→ TRY IT
Pictures must be kept out of the copy. Every entry is to be duplicated exactly.

==== INPUT FOR THIS TASK ====

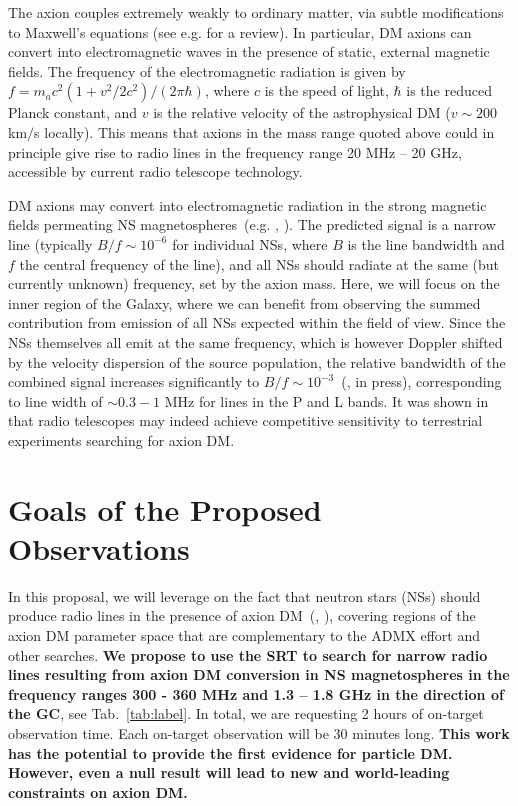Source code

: \documentclass[a4paper, 11pt]{article}
\begin{document}
The axion couples extremely weakly to ordinary matter, via  subtle modifications to Maxwell's equations (see e.g. \cite{Graham:2015ouw} for a review).  In particular, DM axions can convert into electromagnetic waves in the presence of static, external magnetic fields.  The frequency of the electromagnetic radiation is given by $f = m_a c^2 (1 + v^2 / 2 c^2) / (2 \pi \hbar)$, where $c$ is the speed of light, $\hbar$ is the reduced Planck constant, and $v$ is the relative velocity of the astrophysical DM ($v \sim 200$ km$/$s locally).  This means that axions in the mass range quoted above could in principle give rise to radio lines in the frequency range 20 MHz -- 20 GHz, accessible by current radio telescope technology.

DM axions may convert into electromagnetic radiation in the strong magnetic fields permeating NS magnetospheres~(e.g. \cite{Pshirkov:2007st}, \cite{Hook:2018iia}).  The predicted signal is a narrow line (typically $B / f \sim 10^{-6}$ for individual NSs, where $B$ is the line bandwidth and $f$ the central frequency of the line), and all NSs should radiate at the same (but currently unknown) frequency, set by the axion mass.   Here, we will focus on the inner region of the Galaxy, where we can benefit from observing the summed contribution from emission of all NSs expected within the field of view.  Since the NSs themselves all emit at the same frequency, which is however Doppler shifted by the velocity dispersion of the source population, the relative bandwidth of the combined signal increases significantly to $B /f \sim 10^{-3}$~(\cite{SafdiToAppear}, in press), corresponding to line width of $\sim 0.3-1$ MHz for lines in the P and L bands. It was shown in \cite{Hook:2018iia} that radio telescopes may indeed achieve competitive sensitivity to terrestrial experiments searching for axion DM.


\section*{Goals of the Proposed Observations}

In this proposal, we will leverage on the fact that neutron stars (NSs) should produce radio lines in the presence of axion DM~(\cite{Pshirkov:2007st}, \cite{Hook:2018iia}), covering regions of the axion DM parameter space that are complementary to the ADMX effort and other searches.   \textbf{We propose to use the SRT to search for narrow radio lines resulting from axion DM conversion in NS magnetospheres in the frequency ranges 300 - 360 MHz and 1.3 -- 1.8 GHz in the direction of the GC}, see Tab.~\ref{tab:label}.  In total, we are requesting 2 hours of on-target observation time.  Each on-target observation will be 30 minutes long.   \textbf{This work has the potential to provide the first evidence for particle DM.  However, even a null result will lead to new and world-leading constraints on axion DM.} 
\end{document}
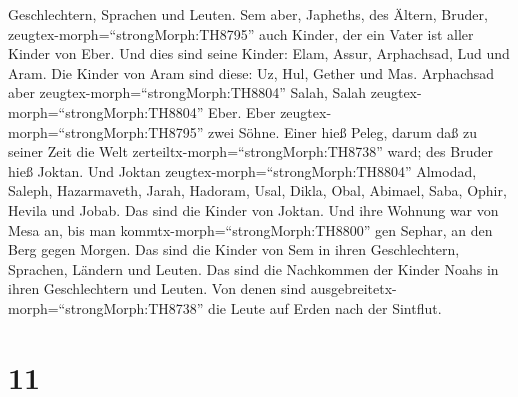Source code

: Geschlechtern, Sprachen und Leuten.  Sem aber, Japheths,
des Ältern, Bruder, zeugtex-morph=``strongMorph:TH8795'' auch Kinder,
der ein Vater ist aller Kinder von Eber.  Und dies sind
seine Kinder: Elam, Assur, Arphachsad, Lud und Aram.  Die
Kinder von Aram sind diese: Uz, Hul, Gether und Mas. 
Arphachsad aber zeugtex-morph=``strongMorph:TH8804'' Salah, Salah
zeugtex-morph=``strongMorph:TH8804'' Eber.  Eber
zeugtex-morph=``strongMorph:TH8795'' zwei Söhne. Einer hieß Peleg, darum
daß zu seiner Zeit die Welt zerteiltx-morph=``strongMorph:TH8738'' ward;
des Bruder hieß Joktan.  Und Joktan
zeugtex-morph=``strongMorph:TH8804'' Almodad, Saleph, Hazarmaveth,
Jarah,  Hadoram, Usal, Dikla,  Obal, Abimael,
Saba,  Ophir, Hevila und Jobab. Das sind die Kinder von
Joktan.  Und ihre Wohnung war von Mesa an, bis man
kommtx-morph=``strongMorph:TH8800'' gen Sephar, an den Berg gegen
Morgen.  Das sind die Kinder von Sem in ihren
Geschlechtern, Sprachen, Ländern und Leuten.  Das sind die
Nachkommen der Kinder Noahs in ihren Geschlechtern und Leuten. Von denen
sind ausgebreitetx-morph=``strongMorph:TH8738'' die Leute auf Erden nach
der Sintflut.

\hypertarget{section-10}{%
\section{11}\label{section-10}}

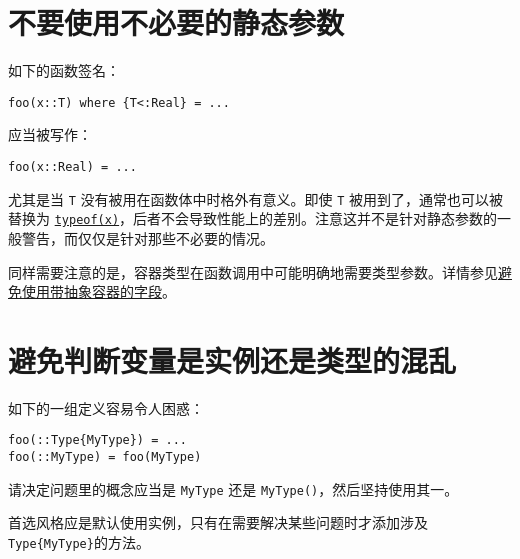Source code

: \hypertarget{13140702923511466392}{}


\section{不要使用不必要的静态参数}



如下的函数签名：




\begin{verbatim}
foo(x::T) where {T<:Real} = ...
\end{verbatim}



应当被写作：




\begin{verbatim}
foo(x::Real) = ...
\end{verbatim}



尤其是当 \texttt{T} 没有被用在函数体中时格外有意义。即使 \texttt{T} 被用到了，通常也可以被替换为 \hyperlink{13440452181855594120}{\texttt{typeof(x)}}，后者不会导致性能上的差别。注意这并不是针对静态参数的一般警告，而仅仅是针对那些不必要的情况。



同样需要注意的是，容器类型在函数调用中可能明确地需要类型参数。详情参见\hyperlink{11695962945306703148}{避免使用带抽象容器的字段}。



\hypertarget{14321901677948654689}{}


\section{避免判断变量是实例还是类型的混乱}



如下的一组定义容易令人困惑：




\begin{verbatim}
foo(::Type{MyType}) = ...
foo(::MyType) = foo(MyType)
\end{verbatim}



请决定问题里的概念应当是 \texttt{MyType} 还是 \texttt{MyType()}，然后坚持使用其一。



首选风格应是默认使用实例，只有在需要解决某些问题时才添加涉及\texttt{Type\{MyType\}}的方法。



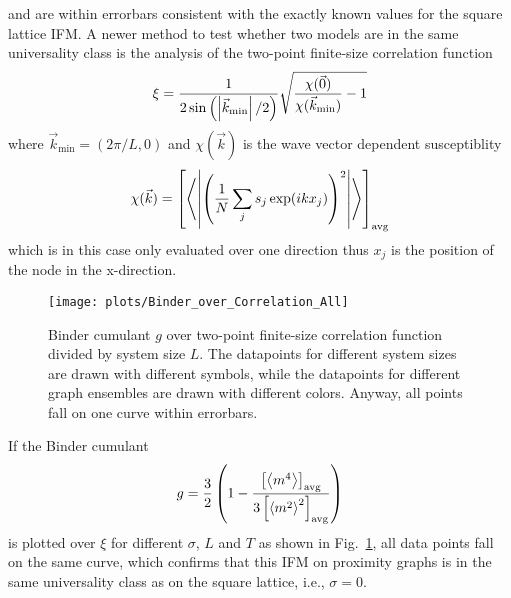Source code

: and are within errorbars consistent with the exactly known values for the
square lattice IFM.
A newer method \cite{chiCollapse,Hartmann2013} to test whether two models are in
the same universality class is the analysis of the two-point finite-size
correlation function
\[\xi = \frac{1}{2\sin\left(\left\vert\vec{k}_{\mathrm{min}}\right\vert/2\right)} \sqrt{\frac{\chi(\vec{0})}{\chi(\vec{k}_{\mathrm{min}})} - 1}\]
where $\vec{k}_{\mathrm{min}}=(2\pi / L, 0)$ and $\chi(\vec{k})$ is the wave vector
dependent susceptiblity
\[\chi(\vec{k}) = \left[ \left< \left\vert\left(\frac{1}{N}\sum_j s_j \exp(ikx_j)\right)^2\right\vert \right> \right] _{\mathrm{avg}}\]
which is in this case only evaluated over one direction thus $x_j$ is the
position of the node in the x-direction.

\begin{figure}[htbp]
    \centering
    \texttt{[image: plots/Binder\_over\_Correlation\_All]}
    \caption[Binder cumulant over two-point finite-size correlation function divided by system size]
    {
        Binder cumulant $g$ over two-point finite-size correlation function
        divided by system size $L$. The datapoints for different system sizes
        are drawn with different symbols, while the datapoints for different
        graph ensembles are drawn with different colors. Anyway, all points
        fall on one curve within errorbars.
    }
    \label{fig:binderOverCorr}
\end{figure}
If the Binder cumulant
\[g = \frac{3}{2}\left(1-\frac{\left[ \left< m^4 \right> \right] _{\mathrm{avg}}}{3\left[ \left< m^2 \right>^2 \right] _{\mathrm{avg}}}\right)\]
is plotted over $\xi$ for different $\sigma$, $L$ and $T$ as shown in
Fig.~\ref{fig:binderOverCorr}, all data points fall on the
same curve, which confirms that this IFM on proximity graphs is in the
same universality class as on the square lattice, i.e., $\sigma=0$.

====

→ RESPONSE TO THIS EXERCISE
Source code

: \documentclass[a4paper, 11pt]{article}
\begin{document}
The axion couples extremely weakly to ordinary matter, via  subtle modifications to Maxwell's equations (see e.g. \cite{Graham:2015ouw} for a review).  In particular, DM axions can convert into electromagnetic waves in the presence of static, external magnetic fields.  The frequency of the electromagnetic radiation is given by $f = m_a c^2 (1 + v^2 / 2 c^2) / (2 \pi \hbar)$, where $c$ is the speed of light, $\hbar$ is the reduced Planck constant, and $v$ is the relative velocity of the astrophysical DM ($v \sim 200$ km$/$s locally).  This means that axions in the mass range quoted above could in principle give rise to radio lines in the frequency range 20 MHz -- 20 GHz, accessible by current radio telescope technology.

DM axions may convert into electromagnetic radiation in the strong magnetic fields permeating NS magnetospheres~(e.g. \cite{Pshirkov:2007st}, \cite{Hook:2018iia}).  The predicted signal is a narrow line (typically $B / f \sim 10^{-6}$ for individual NSs, where $B$ is the line bandwidth and $f$ the central frequency of the line), and all NSs should radiate at the same (but currently unknown) frequency, set by the axion mass.   Here, we will focus on the inner region of the Galaxy, where we can benefit from observing the summed contribution from emission of all NSs expected within the field of view.  Since the NSs themselves all emit at the same frequency, which is however Doppler shifted by the velocity dispersion of the source population, the relative bandwidth of the combined signal increases significantly to $B /f \sim 10^{-3}$~(\cite{SafdiToAppear}, in press), corresponding to line width of $\sim 0.3-1$ MHz for lines in the P and L bands. It was shown in \cite{Hook:2018iia} that radio telescopes may indeed achieve competitive sensitivity to terrestrial experiments searching for axion DM.


\section*{Goals of the Proposed Observations}

In this proposal, we will leverage on the fact that neutron stars (NSs) should produce radio lines in the presence of axion DM~(\cite{Pshirkov:2007st}, \cite{Hook:2018iia}), covering regions of the axion DM parameter space that are complementary to the ADMX effort and other searches.   \textbf{We propose to use the SRT to search for narrow radio lines resulting from axion DM conversion in NS magnetospheres in the frequency ranges 300 - 360 MHz and 1.3 -- 1.8 GHz in the direction of the GC}, see Tab.~\ref{tab:label}.  In total, we are requesting 2 hours of on-target observation time.  Each on-target observation will be 30 minutes long.   \textbf{This work has the potential to provide the first evidence for particle DM.  However, even a null result will lead to new and world-leading constraints on axion DM.} 
\end{document}
Source code

: Geschlechtern, Sprachen und Leuten.  Sem aber, Japheths,
des Ältern, Bruder, zeugtex-morph=``strongMorph:TH8795'' auch Kinder,
der ein Vater ist aller Kinder von Eber.  Und dies sind
seine Kinder: Elam, Assur, Arphachsad, Lud und Aram.  Die
Kinder von Aram sind diese: Uz, Hul, Gether und Mas. 
Arphachsad aber zeugtex-morph=``strongMorph:TH8804'' Salah, Salah
zeugtex-morph=``strongMorph:TH8804'' Eber.  Eber
zeugtex-morph=``strongMorph:TH8795'' zwei Söhne. Einer hieß Peleg, darum
daß zu seiner Zeit die Welt zerteiltx-morph=``strongMorph:TH8738'' ward;
des Bruder hieß Joktan.  Und Joktan
zeugtex-morph=``strongMorph:TH8804'' Almodad, Saleph, Hazarmaveth,
Jarah,  Hadoram, Usal, Dikla,  Obal, Abimael,
Saba,  Ophir, Hevila und Jobab. Das sind die Kinder von
Joktan.  Und ihre Wohnung war von Mesa an, bis man
kommtx-morph=``strongMorph:TH8800'' gen Sephar, an den Berg gegen
Morgen.  Das sind die Kinder von Sem in ihren
Geschlechtern, Sprachen, Ländern und Leuten.  Das sind die
Nachkommen der Kinder Noahs in ihren Geschlechtern und Leuten. Von denen
sind ausgebreitetx-morph=``strongMorph:TH8738'' die Leute auf Erden nach
der Sintflut.

\hypertarget{section-10}{%
\section{11}\label{section-10}}

Source code

: \hypertarget{13140702923511466392}{}


\section{不要使用不必要的静态参数}



如下的函数签名：




\begin{verbatim}
foo(x::T) where {T<:Real} = ...
\end{verbatim}



应当被写作：




\begin{verbatim}
foo(x::Real) = ...
\end{verbatim}



尤其是当 \texttt{T} 没有被用在函数体中时格外有意义。即使 \texttt{T} 被用到了，通常也可以被替换为 \hyperlink{13440452181855594120}{\texttt{typeof(x)}}，后者不会导致性能上的差别。注意这并不是针对静态参数的一般警告，而仅仅是针对那些不必要的情况。



同样需要注意的是，容器类型在函数调用中可能明确地需要类型参数。详情参见\hyperlink{11695962945306703148}{避免使用带抽象容器的字段}。



\hypertarget{14321901677948654689}{}


\section{避免判断变量是实例还是类型的混乱}



如下的一组定义容易令人困惑：




\begin{verbatim}
foo(::Type{MyType}) = ...
foo(::MyType) = foo(MyType)
\end{verbatim}



请决定问题里的概念应当是 \texttt{MyType} 还是 \texttt{MyType()}，然后坚持使用其一。



首选风格应是默认使用实例，只有在需要解决某些问题时才添加涉及\texttt{Type\{MyType\}}的方法。



Source code

: and are within errorbars consistent with the exactly known values for the
square lattice IFM.
A newer method \cite{chiCollapse,Hartmann2013} to test whether two models are in
the same universality class is the analysis of the two-point finite-size
correlation function
\[\xi = \frac{1}{2\sin\left(\left\vert\vec{k}_{\mathrm{min}}\right\vert/2\right)} \sqrt{\frac{\chi(\vec{0})}{\chi(\vec{k}_{\mathrm{min}})} - 1}\]
where $\vec{k}_{\mathrm{min}}=(2\pi / L, 0)$ and $\chi(\vec{k})$ is the wave vector
dependent susceptiblity
\[\chi(\vec{k}) = \left[ \left< \left\vert\left(\frac{1}{N}\sum_j s_j \exp(ikx_j)\right)^2\right\vert \right> \right] _{\mathrm{avg}}\]
which is in this case only evaluated over one direction thus $x_j$ is the
position of the node in the x-direction.

\begin{figure}[htbp]
    \centering
    \texttt{[image: plots/Binder\_over\_Correlation\_All]}
    \caption[Binder cumulant over two-point finite-size correlation function divided by system size]
    {
        Binder cumulant $g$ over two-point finite-size correlation function
        divided by system size $L$. The datapoints for different system sizes
        are drawn with different symbols, while the datapoints for different
        graph ensembles are drawn with different colors. Anyway, all points
        fall on one curve within errorbars.
    }
    \label{fig:binderOverCorr}
\end{figure}
If the Binder cumulant
\[g = \frac{3}{2}\left(1-\frac{\left[ \left< m^4 \right> \right] _{\mathrm{avg}}}{3\left[ \left< m^2 \right>^2 \right] _{\mathrm{avg}}}\right)\]
is plotted over $\xi$ for different $\sigma$, $L$ and $T$ as shown in
Fig.~\ref{fig:binderOverCorr}, all data points fall on the
same curve, which confirms that this IFM on proximity graphs is in the
same universality class as on the square lattice, i.e., $\sigma=0$.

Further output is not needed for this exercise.